Among the entries below, how many lines hold "Technologien"? Reply with the number only.

### [Extracted data]
────────────────────

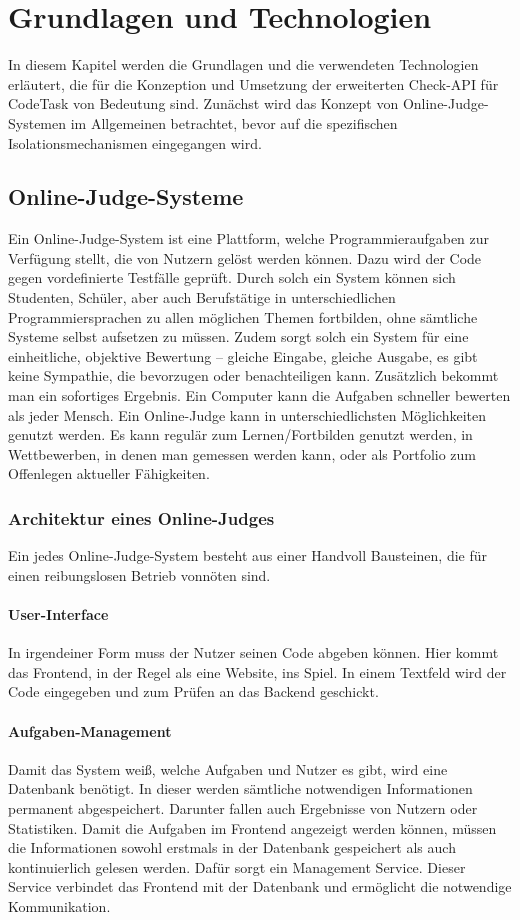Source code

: \chapter{Grundlagen und Technologien}
\label{chap:basicsAndTechnologies}
In diesem Kapitel werden die Grundlagen und die verwendeten Technologien erläutert, die für die Konzeption und Umsetzung der erweiterten Check-API für CodeTask von Bedeutung sind. Zunächst wird das Konzept von Online-Judge-Systemen im Allgemeinen betrachtet, bevor auf die spezifischen Isolationsmechanismen eingegangen wird.

\section{Online-Judge-Systeme}
Ein Online-Judge-System ist eine Plattform, welche Programmieraufgaben zur Verfügung stellt, die von Nutzern gelöst werden können. Dazu wird der Code gegen vordefinierte Testfälle geprüft.
Durch solch ein System können sich Studenten, Schüler, aber auch Berufstätige in unterschiedlichen Programmiersprachen zu allen möglichen Themen fortbilden, ohne sämtliche Systeme selbst aufsetzen zu müssen.
Zudem sorgt solch ein System für eine einheitliche, objektive Bewertung – gleiche Eingabe, gleiche Ausgabe, es gibt keine Sympathie, die bevorzugen oder benachteiligen kann. Zusätzlich bekommt man ein sofortiges Ergebnis. Ein Computer kann die Aufgaben schneller bewerten als jeder Mensch.
Ein Online-Judge kann in unterschiedlichsten Möglichkeiten genutzt werden. Es kann regulär zum Lernen/Fortbilden genutzt werden, in Wettbewerben, in denen man gemessen werden kann, oder als Portfolio zum Offenlegen aktueller Fähigkeiten.

\subsection{Architektur eines Online-Judges}
Ein jedes Online-Judge-System besteht aus einer Handvoll Bausteinen, die für einen reibungslosen Betrieb vonnöten sind.
	\subsubsection{User-Interface}
	In irgendeiner Form muss der Nutzer seinen Code abgeben können. Hier kommt das Frontend, in der Regel als eine Website, ins Spiel. In einem Textfeld wird der Code eingegeben und zum Prüfen an das Backend geschickt.
	\subsubsection{Aufgaben-Management}
	Damit das System weiß, welche Aufgaben und Nutzer es gibt, wird eine Datenbank benötigt. In dieser werden sämtliche notwendigen Informationen permanent abgespeichert. Darunter fallen auch Ergebnisse von Nutzern oder Statistiken.
	Damit die Aufgaben im Frontend angezeigt werden können, müssen die Informationen sowohl erstmals in der Datenbank gespeichert als auch kontinuierlich gelesen werden. Dafür sorgt ein Management Service. Dieser Service verbindet das Frontend mit der Datenbank und ermöglicht die notwendige Kommunikation.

────────────────────

### [Result below]
2